Taking a look through Festo’s crystal ball
13 September 2011
Dr Ansgar Kriwet, a member of the Festo management board, region and sales Europe, has offered his vision of the future of global automation, and the role that Festo hopes to play.
There are many global problems which need to be solved, and this is one area where automation technology can help to offer more efficient solutions. Firstly, he predicted that hybrid and electric vehicles will change the way that the automobile will look in the future. “This will, of course, also change automotive production and manufacturing requirements and we need to give this consideration now,” he said. He presented a chart which showed the changing use of engines from 2000 to 2100. This showed that hybrid technologies will reach a peak from the 2040’s to the 2080’s after which the market will be dominated by fuel cell powered vehicles.
Another growth area that Kriwet is interested in is personal and service robots. Today this market is worth around €17 billion, but is expected to reach €51.7 billion by 2050.
He believes that food production will move in a more high-tech direction in the future, and will be harmonized with sustainability. Kriwet offered some impressive visions of high-tech farming scenarios – high-rise covered gardens run by intelligent automation technology. “So-called vertical farming is increasingly establishing itself in high-tech buildings cultivating vegetables and fruits under controlled conditions.” This trend is expected to continue in order to effectively and efficiently meet the food needs of the increasing world population in a changing environment.
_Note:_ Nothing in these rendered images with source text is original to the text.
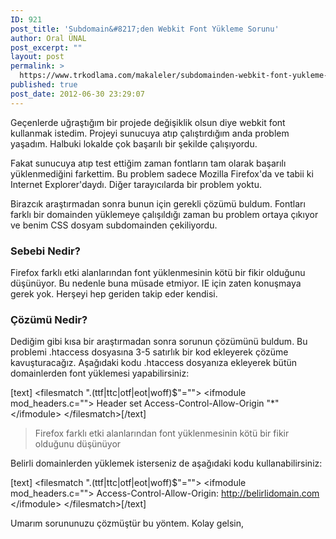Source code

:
 ```yaml
---
ID: 921
post_title: 'Subdomain&#8217;den Webkit Font Yükleme Sorunu'
author: Oral ÜNAL
post_excerpt: ""
layout: post
permalink: >
  https://www.trkodlama.com/makaleler/subdomainden-webkit-font-yukleme-sorunu-921.html
published: true
post_date: 2012-06-30 23:29:07
---
```

Geçenlerde uğraştığım bir projede değişiklik olsun diye webkit font kullanmak istedim. Projeyi sunucuya atıp çalıştırdığım anda problem yaşadım. Halbuki lokalde çok başarılı bir şekilde çalışıyordu.

Fakat sunucuya atıp test ettiğim zaman fontların tam olarak başarılı yüklenmediğini farkettim. Bu problem sadece Mozilla Firefox'da ve tabii ki Internet Explorer'daydı. Diğer tarayıcılarda bir problem yoktu.

Birazcık araştırmadan sonra bunun için gerekli çözümü buldum. Fontları farklı bir domainden yüklemeye çalışıldığı zaman bu problem ortaya çıkıyor ve benim CSS dosyam subdomainden çekiliyordu.
<h3>Sebebi Nedir?</h3>
Firefox farklı etki alanlarından font yüklenmesinin kötü bir fikir olduğunu düşünüyor. Bu nedenle buna müsade etmiyor. IE için zaten konuşmaya gerek yok. Herşeyi hep geriden takip eder kendisi.
<h3>Çözümü Nedir?</h3>
Dediğim gibi kısa bir araştırmadan sonra sorunun çözümünü buldum. Bu problemi .htaccess dosyasına 3-5 satırlık bir kod ekleyerek çözüme kavuşturacağız. Aşağıdaki kodu .htaccess dosyanıza ekleyerek bütün domainlerden font yüklemesi yapabilirsiniz:

[text]  &lt;filesmatch &quot;\.(ttf|ttc|otf|eot|woff)$&quot;=&quot;&quot;&gt;
    &lt;ifmodule mod_headers.c=&quot;&quot;&gt;
        Header set Access-Control-Allow-Origin &quot;*&quot;
    &lt;/ifmodule&gt;
  &lt;/filesmatch&gt;[/text]
<blockquote>Firefox farklı etki alanlarından font yüklenmesinin kötü bir fikir olduğunu düşünüyor</blockquote>
Belirli domainlerden yüklemek isterseniz de aşağıdaki kodu kullanabilirsiniz:

[text]  &lt;filesmatch &quot;\.(ttf|ttc|otf|eot|woff)$&quot;=&quot;&quot;&gt;
    &lt;ifmodule mod_headers.c=&quot;&quot;&gt;
        Access-Control-Allow-Origin: http://belirlidomain.com
    &lt;/ifmodule&gt;
  &lt;/filesmatch&gt;[/text]

Umarım sorununuzu çözmüştür bu yöntem. Kolay gelsin,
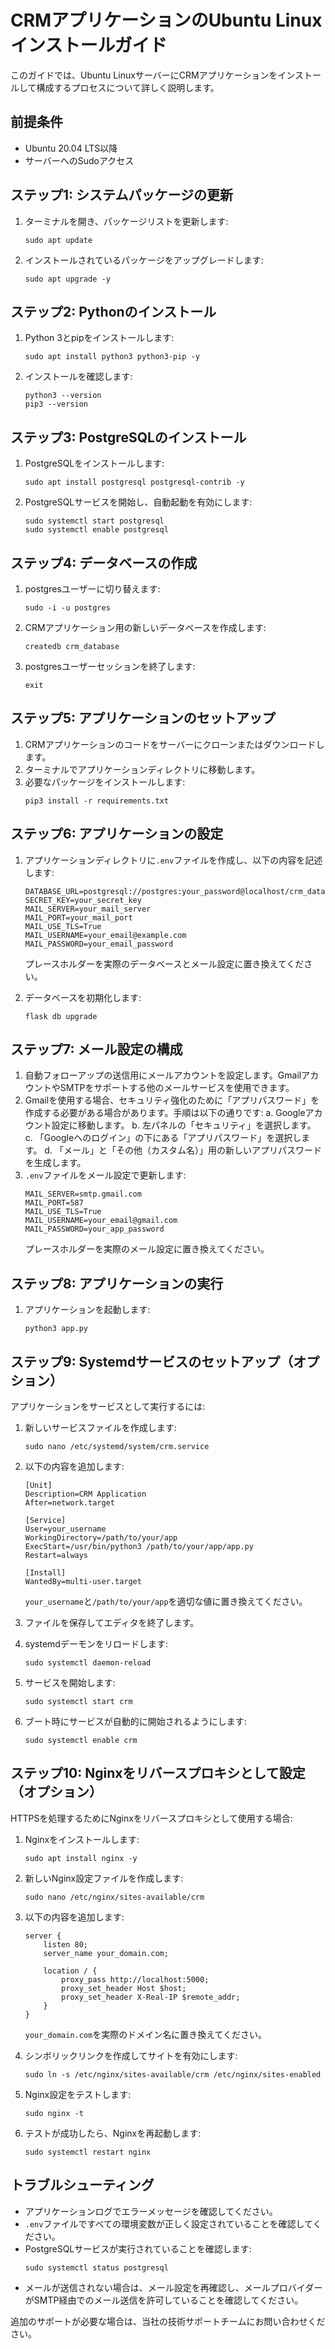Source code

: # CRMアプリケーションのUbuntu Linuxインストールガイド

このガイドでは、Ubuntu LinuxサーバーにCRMアプリケーションをインストールして構成するプロセスについて詳しく説明します。

## 前提条件

- Ubuntu 20.04 LTS以降
- サーバーへのSudoアクセス

## ステップ1: システムパッケージの更新

1. ターミナルを開き、パッケージリストを更新します:
   ```
   sudo apt update
   ```
2. インストールされているパッケージをアップグレードします:
   ```
   sudo apt upgrade -y
   ```

## ステップ2: Pythonのインストール

1. Python 3とpipをインストールします:
   ```
   sudo apt install python3 python3-pip -y
   ```
2. インストールを確認します:
   ```
   python3 --version
   pip3 --version
   ```

## ステップ3: PostgreSQLのインストール

1. PostgreSQLをインストールします:
   ```
   sudo apt install postgresql postgresql-contrib -y
   ```
2. PostgreSQLサービスを開始し、自動起動を有効にします:
   ```
   sudo systemctl start postgresql
   sudo systemctl enable postgresql
   ```

## ステップ4: データベースの作成

1. postgresユーザーに切り替えます:
   ```
   sudo -i -u postgres
   ```
2. CRMアプリケーション用の新しいデータベースを作成します:
   ```
   createdb crm_database
   ```
3. postgresユーザーセッションを終了します:
   ```
   exit
   ```

## ステップ5: アプリケーションのセットアップ

1. CRMアプリケーションのコードをサーバーにクローンまたはダウンロードします。
2. ターミナルでアプリケーションディレクトリに移動します。
3. 必要なパッケージをインストールします:
   ```
   pip3 install -r requirements.txt
   ```

## ステップ6: アプリケーションの設定

1. アプリケーションディレクトリに`.env`ファイルを作成し、以下の内容を記述します:
   ```
   DATABASE_URL=postgresql://postgres:your_password@localhost/crm_database
   SECRET_KEY=your_secret_key
   MAIL_SERVER=your_mail_server
   MAIL_PORT=your_mail_port
   MAIL_USE_TLS=True
   MAIL_USERNAME=your_email@example.com
   MAIL_PASSWORD=your_email_password
   ```
   プレースホルダーを実際のデータベースとメール設定に置き換えてください。

2. データベースを初期化します:
   ```
   flask db upgrade
   ```

## ステップ7: メール設定の構成

1. 自動フォローアップの送信用にメールアカウントを設定します。GmailアカウントやSMTPをサポートする他のメールサービスを使用できます。
2. Gmailを使用する場合、セキュリティ強化のために「アプリパスワード」を作成する必要がある場合があります。手順は以下の通りです:
   a. Googleアカウント設定に移動します。
   b. 左パネルの「セキュリティ」を選択します。
   c. 「Googleへのログイン」の下にある「アプリパスワード」を選択します。
   d. 「メール」と「その他（カスタム名）」用の新しいアプリパスワードを生成します。
3. `.env`ファイルをメール設定で更新します:
   ```
   MAIL_SERVER=smtp.gmail.com
   MAIL_PORT=587
   MAIL_USE_TLS=True
   MAIL_USERNAME=your_email@gmail.com
   MAIL_PASSWORD=your_app_password
   ```
   プレースホルダーを実際のメール設定に置き換えてください。

## ステップ8: アプリケーションの実行

1. アプリケーションを起動します:
   ```
   python3 app.py
   ```

## ステップ9: Systemdサービスのセットアップ（オプション）

アプリケーションをサービスとして実行するには:

1. 新しいサービスファイルを作成します:
   ```
   sudo nano /etc/systemd/system/crm.service
   ```
2. 以下の内容を追加します:
   ```
   [Unit]
   Description=CRM Application
   After=network.target

   [Service]
   User=your_username
   WorkingDirectory=/path/to/your/app
   ExecStart=/usr/bin/python3 /path/to/your/app/app.py
   Restart=always

   [Install]
   WantedBy=multi-user.target
   ```
   `your_username`と`/path/to/your/app`を適切な値に置き換えてください。

3. ファイルを保存してエディタを終了します。
4. systemdデーモンをリロードします:
   ```
   sudo systemctl daemon-reload
   ```
5. サービスを開始します:
   ```
   sudo systemctl start crm
   ```
6. ブート時にサービスが自動的に開始されるようにします:
   ```
   sudo systemctl enable crm
   ```

## ステップ10: Nginxをリバースプロキシとして設定（オプション）

HTTPSを処理するためにNginxをリバースプロキシとして使用する場合:

1. Nginxをインストールします:
   ```
   sudo apt install nginx -y
   ```
2. 新しいNginx設定ファイルを作成します:
   ```
   sudo nano /etc/nginx/sites-available/crm
   ```
3. 以下の内容を追加します:
   ```
   server {
       listen 80;
       server_name your_domain.com;

       location / {
           proxy_pass http://localhost:5000;
           proxy_set_header Host $host;
           proxy_set_header X-Real-IP $remote_addr;
       }
   }
   ```
   `your_domain.com`を実際のドメイン名に置き換えてください。

4. シンボリックリンクを作成してサイトを有効にします:
   ```
   sudo ln -s /etc/nginx/sites-available/crm /etc/nginx/sites-enabled
   ```
5. Nginx設定をテストします:
   ```
   sudo nginx -t
   ```
6. テストが成功したら、Nginxを再起動します:
   ```
   sudo systemctl restart nginx
   ```

## トラブルシューティング

- アプリケーションログでエラーメッセージを確認してください。
- `.env`ファイルですべての環境変数が正しく設定されていることを確認してください。
- PostgreSQLサービスが実行されていることを確認します:
  ```
  sudo systemctl status postgresql
  ```
- メールが送信されない場合は、メール設定を再確認し、メールプロバイダーがSMTP経由でのメール送信を許可していることを確認してください。

追加のサポートが必要な場合は、当社の技術サポートチームにお問い合わせください。
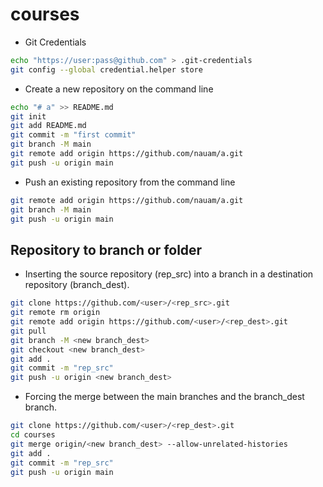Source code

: # courses

* Git Credentials

```sh
echo "https://user:pass@github.com" > .git-credentials
git config --global credential.helper store
```

* Create a new repository on the command line

```sh
echo "# a" >> README.md
git init
git add README.md
git commit -m "first commit"
git branch -M main
git remote add origin https://github.com/nauam/a.git
git push -u origin main
```

* Push an existing repository from the command line

```sh
git remote add origin https://github.com/nauam/a.git
git branch -M main
git push -u origin main
```

## Repository to branch or folder

* Inserting the source repository (rep_src) into a branch in a destination repository (branch_dest).

```sh
git clone https://github.com/<user>/<rep_src>.git
git remote rm origin
git remote add origin https://github.com/<user>/<rep_dest>.git
git pull
git branch -M <new branch_dest>
git checkout <new branch_dest>
git add .
git commit -m "rep_src"
git push -u origin <new branch_dest>
```

* Forcing the merge between the main branches and the branch_dest branch.

```sh
git clone https://github.com/<user>/<rep_dest>.git
cd courses
git merge origin/<new branch_dest> --allow-unrelated-histories
git add .
git commit -m "rep_src"
git push -u origin main
```
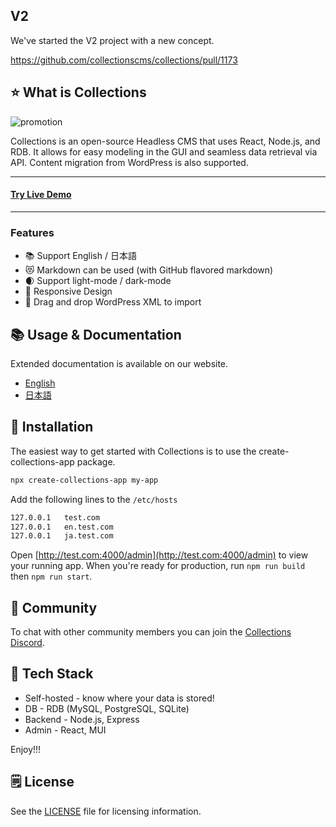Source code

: ## V2

We've started the V2 project with a new concept.

https://github.com/collectionscms/collections/pull/1173

## ⭐ What is Collections

![promotion](https://github.com/collectionscms/collections/assets/59549200/1ebe8a23-13fd-40fe-900e-885fe39fd5f5)

Collections is an open-source Headless CMS that uses React, Node.js, and RDB. It allows for easy modeling in the GUI and seamless data retrieval via API. Content migration from WordPress is also supported.

<hr/>
<h4>
<a target="_blank" href="https://demo.collections.dev/admin/" rel="dofollow"><strong>Try Live Demo</strong></a>
</h4>
<hr/>

### Features

- 📚 Support English / 日本語
- 😻 Markdown can be used (with GitHub flavored markdown)
- 🌒 Support light-mode / dark-mode
- 📱 Responsive Design
- 🔀 Drag and drop WordPress XML to import

## 📚 Usage & Documentation

Extended documentation is available on our website.

- [English](https://collections.dev)
- [日本語](https://collections.dev/ja)

## 🚀 Installation

The easiest way to get started with Collections is to use the create-collections-app package.

```sh
npx create-collections-app my-app
```

Add the following lines to the `/etc/hosts`

```sh
127.0.0.1   test.com
127.0.0.1   en.test.com
127.0.0.1   ja.test.com
```

Open [http://test.com:4000/admin](http://test.com:4000/admin) to view your running app.
When you're ready for production, run `npm run build` then `npm run start`.

## 💬 Community

To chat with other community members you can join the [Collections Discord](https://discord.gg/a6FYDkV3Vk).

## 💚 Tech Stack

- Self-hosted - know where your data is stored!
- DB - RDB (MySQL, PostgreSQL, SQLite)
- Backend - Node.js, Express
- Admin - React, MUI

Enjoy!!!

## 🗒️ License

See the [LICENSE](https://github.com/collectionscms/collections/blob/main/LICENSE) file for licensing information.
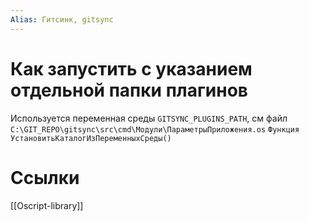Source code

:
 ```yaml
---
Alias: Гитсинк, gitsync
---
```



# Как запустить с указанием отдельной папки плагинов
Используется переменная среды `GITSYNC_PLUGINS_PATH`, см файл `C:\GIT_REPO\gitsync\src\cmd\Модули\ПараметрыПриложения.os` 
`Функция УстановитьКаталогИзПеременныхСреды()`

# Ссылки
[[Oscript-library]]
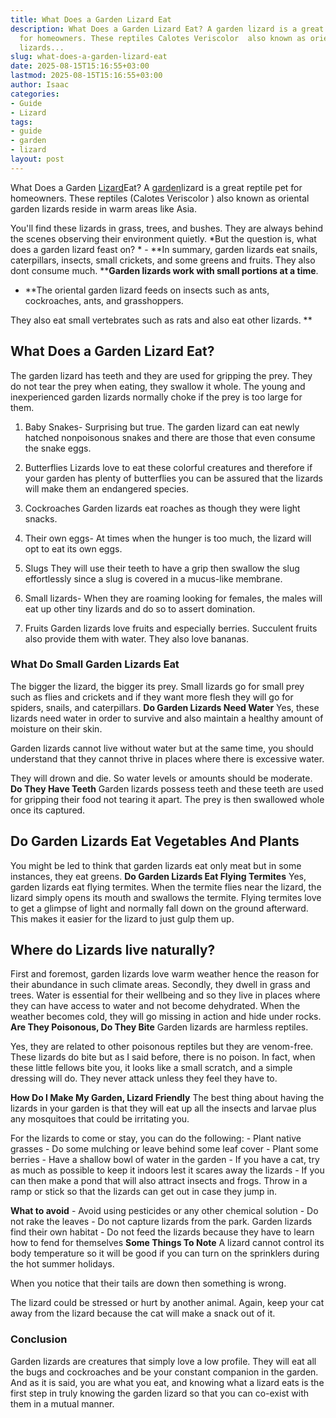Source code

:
 ```yaml
---
title: What Does a Garden Lizard Eat
description: What Does a Garden Lizard Eat? A garden lizard is a great reptile pet
  for homeowners. These reptiles Calotes Veriscolor  also known as oriental garden
  lizards...
slug: what-does-a-garden-lizard-eat
date: 2025-08-15T15:16:55+03:00
lastmod: 2025-08-15T15:16:55+03:00
author: Isaac
categories:
- Guide
- Lizard
tags:
- guide
- garden
- lizard
layout: post
---
```

What Does a Garden [Lizard](https://pestpolicy.com/are-lizards-poisonous/)Eat? A [garden](https://pestpolicy.com/10-essential-lawn-and-garden-tools-for-fall/)lizard is a great reptile pet for homeowners. These reptiles (Calotes Veriscolor ) also known as oriental garden lizards reside in warm areas like Asia.

You'll find these lizards in grass, trees, and bushes. They are always behind the scenes observing their environment quietly. *But the question is, what does a garden lizard feast on? * - **In summary, garden lizards eat snails, caterpillars, insects, small crickets, and some greens and fruits. They also dont consume much. ****Garden lizards work with small portions at a time**.

- **The oriental garden lizard feeds on insects such as ants, cockroaches, ants, and grasshoppers.

They also eat small vertebrates such as rats and also eat other lizards. **

##  What Does a Garden Lizard Eat?

The garden lizard has teeth and they are used for gripping the prey. They do not tear the prey when eating, they swallow it whole. The young and inexperienced garden lizards normally choke if the prey is too large for them.

1. Baby Snakes- Surprising but true. The garden lizard can eat newly hatched nonpoisonous snakes and there are those that even consume the snake eggs.

2. Butterflies Lizards love to eat these colorful creatures and therefore if your garden has plenty of butterflies you can be assured that the lizards will make them an endangered species.

3. Cockroaches Garden lizards eat roaches as though they were light snacks.

4. Their own eggs- At times when the hunger is too much, the lizard will opt to eat its own eggs.

5. Slugs They will use their teeth to have a grip then swallow the slug effortlessly since a slug is covered in a mucus-like membrane.

6. Small lizards- When they are roaming looking for females, the males will eat up other tiny lizards and do so to assert domination.

7. Fruits Garden lizards love fruits and especially berries. Succulent fruits also provide them with water. They also love bananas.

###  **What Do Small Garden Lizards Eat**

The bigger the lizard, the bigger its prey. Small lizards go for small prey such as flies and crickets and if they want more flesh they will go for spiders, snails, and caterpillars. **Do Garden Lizards Need Water** Yes, these lizards need water in order to survive and also maintain a healthy amount of moisture on their skin.

Garden lizards cannot live without water but at the same time, you should understand that they cannot thrive in places where there is excessive water.

They will drown and die. So water levels or amounts should be moderate. **Do They Have Teeth** Garden lizards possess teeth and these teeth are used for gripping their food not tearing it apart. The prey is then swallowed whole once its captured.

##  **Do Garden Lizards Eat Vegetables And Plants**

You might be led to think that garden lizards eat only meat but in some instances, they eat greens. **Do Garden Lizards Eat Flying Termites** Yes, garden lizards eat flying termites. When the termite flies near the lizard, the lizard simply opens its mouth and swallows the termite. Flying termites love to get a glimpse of light and normally fall down on the ground afterward. This makes it easier for the lizard to just gulp them up.

##  Where do Lizards live naturally?

First and foremost, garden lizards love warm weather hence the reason for their abundance in such climate areas. Secondly, they dwell in grass and trees. Water is essential for their wellbeing and so they live in places where they can have access to water and not become dehydrated. When the weather becomes cold, they will go missing in action and hide under rocks. **Are They Poisonous, Do They Bite** Garden lizards are harmless reptiles.

Yes, they are related to other poisonous reptiles but they are venom-free. These lizards do bite but as I said before, there is no poison. In fact, when these little fellows bite you, it looks like a small scratch, and a simple dressing will do. They never attack unless they feel they have to.

**How Do I Make My Garden, Lizard Friendly** The best thing about having the lizards in your garden is that they will eat up all the insects and larvae plus any mosquitoes that could be irritating you.

For the lizards to come or stay, you can do the following: - Plant native grasses - Do some mulching or leave behind some leaf cover - Plant some berries - Have a shallow bowl of water in the garden - If you have a cat, try as much as possible to keep it indoors lest it scares away the lizards - If you can then make a pond that will also attract insects and frogs. Throw in a ramp or stick so that the lizards can get out in case they jump in.

**What to avoid** - Avoid using pesticides or any other chemical solution - Do not rake the leaves - Do not capture lizards from the park. Garden lizards find their own habitat - Do not feed the lizards because they have to learn how to fend for themselves **Some Things To Note** A lizard cannot control its body temperature so it will be good if you can turn on the sprinklers during the hot summer holidays.

When you notice that their tails are down then something is wrong.

The lizard could be stressed or hurt by another animal. Again, keep your cat away from the lizard because the cat will make a snack out of it.

###  **Conclusion**

Garden lizards are creatures that simply love a low profile. They will eat all the bugs and cockroaches and be your constant companion in the garden. And as it is said, you are what you eat, and knowing what a lizard eats is the first step in truly knowing the garden lizard so that you can co-exist with them in a mutual manner.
Printed electronics is another area which Kriwet believes will see huge advances, as electronics become integrated into most consumer goods. “Printable electronics will become cheap and efficient enough to add functionality to most goods, to meet a variety of needs,” he said.
Festo will need to evolve in order to keep pace with these changing trends. “Festo is continually developing its product offerings to ensure that it is ready to meet the future needs of customers,” he said. “We are already starting to see a higher degree of functional integration into products – requiring the use of both pneumatic and electric drives – and system competence is becoming more important.
“Festo will continue to drive innovation. With this higher degree of functional integration in products, system competence is becoming more important and we will drive innovation with functional solutions that combine pneumatics and electric drives. Of course, these systems will need to be easy to work with in the future, requiring an easy-to-use engineering software platform too.”
Electric drives are currently seeing huge growth are are now responsible for 50% of development work currently being undertaken by Festo in the drives arena. “We want to offer customers the ability to combine pneumatics and electrics to offer the best solutions,” said Kriwet.
Four major trends will influence the change in production technology from now until 2020, Kriwet predicted. These include more efficient utilization of energy, the integration of more information from around the enterprise, safety aspects and the trend towards more multi-purpose plants, and smaller processing units.